++++ DATA FOR THIS TASK ++++

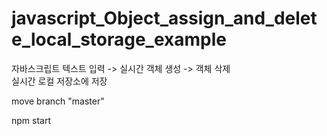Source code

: # javascript_Object_assign_and_delete_local_storage_example
자바스크립트 텍스트 입력 -> 실시간 객체 생성 -> 객체 삭제\
실시간 로컬 저장소에 저장

move branch "master"

npm start
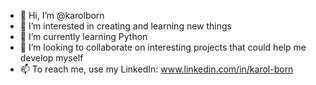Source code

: - 👋 Hi, I’m @karolborn
- 👀 I’m interested in creating and learning new things
- 🌱 I’m currently learning Python 
- 💞️ I’m looking to collaborate on interesting projects that could help me develop myself
- 📫 To reach me, use my LinkedIn: www.linkedin.com/in/karol-born

<!---
karolborn/karolborn is a ✨ special ✨ repository because its `README.md` (this file) appears on your GitHub profile.
You can click the Preview link to take a look at your changes.
--->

++++

## EXERCISE
In the records above, find the lines containing "your" and copy them.

## RESPONSE AREA
karolborn/karolborn is a ✨ special ✨ repository because its `README.md` (this file) appears on your GitHub profile.
You can click the Preview link to take a look at your changes.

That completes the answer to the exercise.